The Reasons for International Trade
The pattern of world trade is so complicated that no single explanation will satisfy this question. However we can say that the following are applicable to the situation.
- The most obvious reason for trading with other countries is to obtain goods which cannot be produced in our country, or which can be produced but at great expense.
- Climatic and geological differences account for a proportion of the exports of the poorer countries of the world.
- Less obviously, perhaps, differences in the skills of the labour and in the accumulation of capital account for some of the exports of the wealthy countries.
The Foreign Exchange Market for the New Zealand Dollar
Demand for the New Zealand dollar (NZD) comes from buyers from overseas who want to buy our exports – buyers of carpet, wines, tourist’s visiting our ski fields, or people from overseas wanting to deposit money in New Zealand to gain better interest rates.
Supply of the NZD comes from those people wishing to sell their holdings of New Zealand dollars for overseas currency, such as importers, New Zealanders visiting overseas, or foreigners withdrawing their money from New Zealand banks.
Effects of the Exchange Rate
If the New Zealand dollar is low, or depreciates, it:
- Advantages exporters, whose goods are now cheaper on the destination country’s market, so the quantity demanded will increase.
- Disadvantages importers, who now have to pay more for their imports, the price on the New Zealand market rises, and the quantity demanded decreases.
If the New Zealand dollar is high, or appreciates, it:
- Advantages importers, whose goods are now cheaper on the New Zealand market.
- Disadvantages exporters, whose goods are now more expensive on the destination market.
A Case for Exports
The equilibrium is at A with PNZ and QNZ. New Zealand cricket bat suppliers notice the price they receive in NZ (PNZ) is lower than what they could earn from overseas buyers (PW). They are therefore keen to increase the quantity supplied (from QNZ to QNZ’) and earn PW per unit. New Zealand producers operate at point C. However, NZ consumers react to the price increase with a decrease in quantity demanded from (from QNZ to QNZ”). The NZ domestic market operates at point B.
After trade: NZ domestic supply = NZ domestic consumption + Exports
A Case for Imports
If the world price is below the domestic price, local consumers will want to operate at point C, but New Zealand producers will want to operate at B and only supply QNZ’. To fill the shortage between what producers will supply and what consumers will demand, New Zealand will import cricket balls.
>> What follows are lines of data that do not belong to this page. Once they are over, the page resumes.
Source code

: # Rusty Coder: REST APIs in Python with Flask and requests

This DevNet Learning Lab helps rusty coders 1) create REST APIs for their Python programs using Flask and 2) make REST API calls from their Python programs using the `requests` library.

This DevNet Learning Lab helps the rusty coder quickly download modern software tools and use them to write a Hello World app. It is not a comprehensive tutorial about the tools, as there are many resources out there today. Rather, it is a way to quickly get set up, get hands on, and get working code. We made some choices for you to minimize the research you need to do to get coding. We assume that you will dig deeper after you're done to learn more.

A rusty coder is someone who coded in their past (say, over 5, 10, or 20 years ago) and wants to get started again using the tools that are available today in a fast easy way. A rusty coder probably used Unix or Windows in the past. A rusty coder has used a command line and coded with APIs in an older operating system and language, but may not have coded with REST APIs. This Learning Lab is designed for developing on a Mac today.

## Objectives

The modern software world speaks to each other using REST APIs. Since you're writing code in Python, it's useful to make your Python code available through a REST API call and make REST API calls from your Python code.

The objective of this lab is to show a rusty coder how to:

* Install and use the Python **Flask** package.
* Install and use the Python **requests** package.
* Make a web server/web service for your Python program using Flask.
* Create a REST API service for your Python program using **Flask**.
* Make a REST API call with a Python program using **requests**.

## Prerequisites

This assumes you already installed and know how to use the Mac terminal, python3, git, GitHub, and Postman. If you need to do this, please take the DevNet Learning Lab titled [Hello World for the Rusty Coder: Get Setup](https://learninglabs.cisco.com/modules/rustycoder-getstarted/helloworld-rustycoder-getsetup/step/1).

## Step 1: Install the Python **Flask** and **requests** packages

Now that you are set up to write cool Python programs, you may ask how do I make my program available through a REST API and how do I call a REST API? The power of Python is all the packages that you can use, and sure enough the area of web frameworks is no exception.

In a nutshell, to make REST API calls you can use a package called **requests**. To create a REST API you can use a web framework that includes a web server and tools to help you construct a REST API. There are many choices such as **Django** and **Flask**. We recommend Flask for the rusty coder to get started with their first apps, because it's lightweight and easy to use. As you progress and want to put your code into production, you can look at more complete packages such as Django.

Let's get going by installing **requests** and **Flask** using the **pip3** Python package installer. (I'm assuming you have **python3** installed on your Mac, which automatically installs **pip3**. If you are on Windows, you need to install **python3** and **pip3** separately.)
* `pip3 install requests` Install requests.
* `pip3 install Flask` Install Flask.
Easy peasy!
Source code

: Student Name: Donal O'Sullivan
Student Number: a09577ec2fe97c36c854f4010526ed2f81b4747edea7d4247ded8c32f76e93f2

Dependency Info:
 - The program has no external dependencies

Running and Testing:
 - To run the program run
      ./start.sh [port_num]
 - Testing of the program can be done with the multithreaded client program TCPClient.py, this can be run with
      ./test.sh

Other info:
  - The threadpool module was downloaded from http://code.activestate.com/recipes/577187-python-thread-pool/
Determining the World Price
The two graph model brings together what was shown in the diagrams above (Exports and Imports). If the world price is above a country’s domestic equilibrium price, that country will have a surplus to export. If the world price is below a country’s domestic equilibrium price that country will have a shortage and will want to import. In the above diagram we see that the world price will be between the New Zealand and Australian prices – but NOT necessarily half-way between. The world price will be that prices where the surplus in New Zealand is equal to the shortage in Australia.
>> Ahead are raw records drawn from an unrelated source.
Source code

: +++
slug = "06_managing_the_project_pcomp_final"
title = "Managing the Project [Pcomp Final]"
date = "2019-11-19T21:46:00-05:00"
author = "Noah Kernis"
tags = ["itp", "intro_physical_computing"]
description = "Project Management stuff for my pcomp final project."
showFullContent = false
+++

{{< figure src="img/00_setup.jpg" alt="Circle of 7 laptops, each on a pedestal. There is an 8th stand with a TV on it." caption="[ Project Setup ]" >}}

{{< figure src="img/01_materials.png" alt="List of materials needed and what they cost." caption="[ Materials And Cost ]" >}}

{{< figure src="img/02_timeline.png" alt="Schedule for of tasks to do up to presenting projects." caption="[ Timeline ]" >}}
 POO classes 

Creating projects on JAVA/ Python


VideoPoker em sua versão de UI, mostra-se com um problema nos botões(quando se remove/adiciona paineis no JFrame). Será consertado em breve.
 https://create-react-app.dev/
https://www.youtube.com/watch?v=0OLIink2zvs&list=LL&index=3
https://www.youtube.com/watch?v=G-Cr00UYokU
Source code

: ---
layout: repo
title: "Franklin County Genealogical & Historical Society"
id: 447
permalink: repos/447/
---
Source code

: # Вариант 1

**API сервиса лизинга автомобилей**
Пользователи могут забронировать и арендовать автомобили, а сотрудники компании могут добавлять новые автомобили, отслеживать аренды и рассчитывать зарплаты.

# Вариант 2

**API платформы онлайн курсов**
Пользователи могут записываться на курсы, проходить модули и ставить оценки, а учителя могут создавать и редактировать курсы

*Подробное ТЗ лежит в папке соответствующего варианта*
This is how the world price is established. This is where QSNZ – Exports = QDNZ and QSAUS + Imports = QDAUS
Cost of Production
The supply and demand analysis we used earlier is a dynamic model it is subject to change without notice. A change of any factor influencing the supply or demand situations in either country will result in changes in the following:
- The domestic consumption in both countries
- The domestic production in both countries
- The quantities exported and imported
- The world price
Consider what would happen if the cost of cricket shoes production increase in Australia. The domestic supply curve in Australia would shift to the left and the two graph model would be affected as follows.
There is a strong link between factor endowment and technology, and cost of production. Countries with abundant resources that lend themselves to the production of certain products will find those products cheaper to produce than another country without resources.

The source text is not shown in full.